A cosmopolitan northern Mesopotamian city. Excavations at modern Altinbaşak, 38 km. (24 mi.) SE of Urfa, Turkey, reveal that the site was occupied no later than Early Bronze Age III. A location on the major east-west caravan route at the top of the Fertile Crescent explains both its name and its pivotal strategic, political, and economic role in the ancient Near East. Predominantly Aramean by the beginning of the Iron Age, the Haranian hinterland remained so throughout the Neo-Assyrian and Neo-Babylonian periods. Following the death of Alexander the Great, the city became a significant bridge between the intellectual traditions of ancient Mesopotamia and the Hellenistic world. Although Haran would retain its mystique for hermetic scholarship and its ancient astral cults for almost 1000 years, the economic fortunes of the city declined as the caravan routes shifted toward Palmyra and other emporia, a decline exacerbated by the fact that the region suffered the fate of a border territory actively disputed by the Parthians and succeeding Persian rulers, Romans, Byzantines, Muslims, and Mongols.

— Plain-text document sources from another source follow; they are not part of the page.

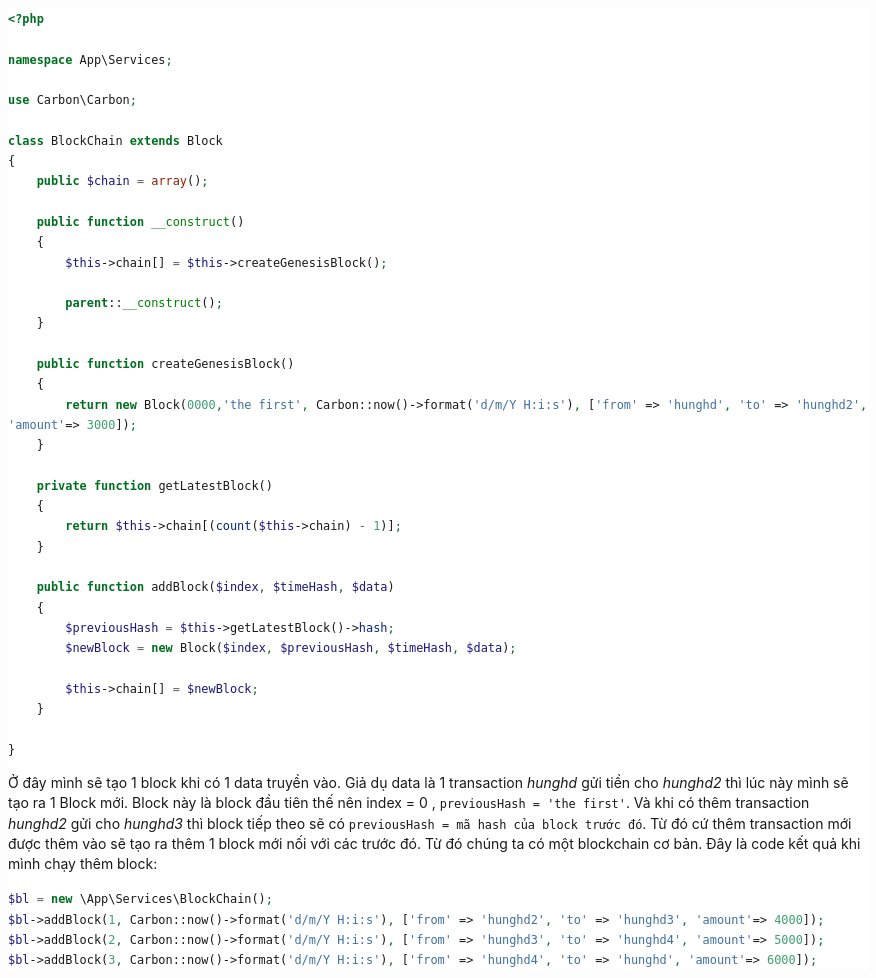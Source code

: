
 ```php
<?php

namespace App\Services;

use Carbon\Carbon;

class BlockChain extends Block
{
    public $chain = array();

    public function __construct()
    {
        $this->chain[] = $this->createGenesisBlock();

        parent::__construct();
    }

    public function createGenesisBlock()
    {
        return new Block(0000,'the first', Carbon::now()->format('d/m/Y H:i:s'), ['from' => 'hunghd', 'to' => 'hunghd2', 'amount'=> 3000]);
    }

    private function getLatestBlock()
    {
        return $this->chain[(count($this->chain) - 1)];
    }

    public function addBlock($index, $timeHash, $data)
    {
        $previousHash = $this->getLatestBlock()->hash;
        $newBlock = new Block($index, $previousHash, $timeHash, $data);

        $this->chain[] = $newBlock;
    }

}

```

Ở đây mình sẽ tạo 1 block khi có 1 data truyền vào. Giả dụ data là 1 transaction *hunghd*  gửi tiền cho *hunghd2* thì lúc này mình sẽ tạo ra 1 Block mới. Block này là block đầu tiên thế nên index = 0 , `previousHash = 'the first'`. Và khi có thêm transaction *hunghd2* gửi cho *hunghd3* thì block tiếp theo sẽ có `previousHash = mã hash của block trước đó`. Từ đó cứ thêm transaction mới được thêm vào sẽ tạo ra thêm 1 block mới nối với các trước đó. Từ đó chúng ta có một blockchain cơ bản.
Đây là code kết quả khi mình chạy thêm block:
```php
$bl = new \App\Services\BlockChain();
$bl->addBlock(1, Carbon::now()->format('d/m/Y H:i:s'), ['from' => 'hunghd2', 'to' => 'hunghd3', 'amount'=> 4000]);
$bl->addBlock(2, Carbon::now()->format('d/m/Y H:i:s'), ['from' => 'hunghd3', 'to' => 'hunghd4', 'amount'=> 5000]);
$bl->addBlock(3, Carbon::now()->format('d/m/Y H:i:s'), ['from' => 'hunghd4', 'to' => 'hunghd', 'amount'=> 6000]);
```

Although the cult of the moon-god Sîn of Haran is first alluded to in a treaty from the time of Zimri-lim of Mari, its origins probably lie in the Sumerian diaspora of the 3rd millennium b.c.e., as the Haranian pantheon echoes that of the southern Babylonian city of Ur. Prestige of the cult peaked under the vigorous sponsorship of the Neo-Assyrian emperors and the enigmatic Nabonidus, the last Neo-Babylonian ruler. The symbol of the Haranian moon-god cult, a tasseled lunar crescent mounted atop a pole, comprises the central visual element in eight Neo-Assyrian royal stelae and literally hundreds of cylinder and stamp seals recovered in Western Asia and Cyprus. The Roman emperors Caracalla and Julian sacrificed to the moon-god of Haran. Syriac Christian authors polemicized against the pagan practices of the Haranians. The moon-god and other members of the ancient Semitic pantheon apparently continued to be worshipped at Haran during the Islamic occupation until the city was destroyed by the Mongols in 1271.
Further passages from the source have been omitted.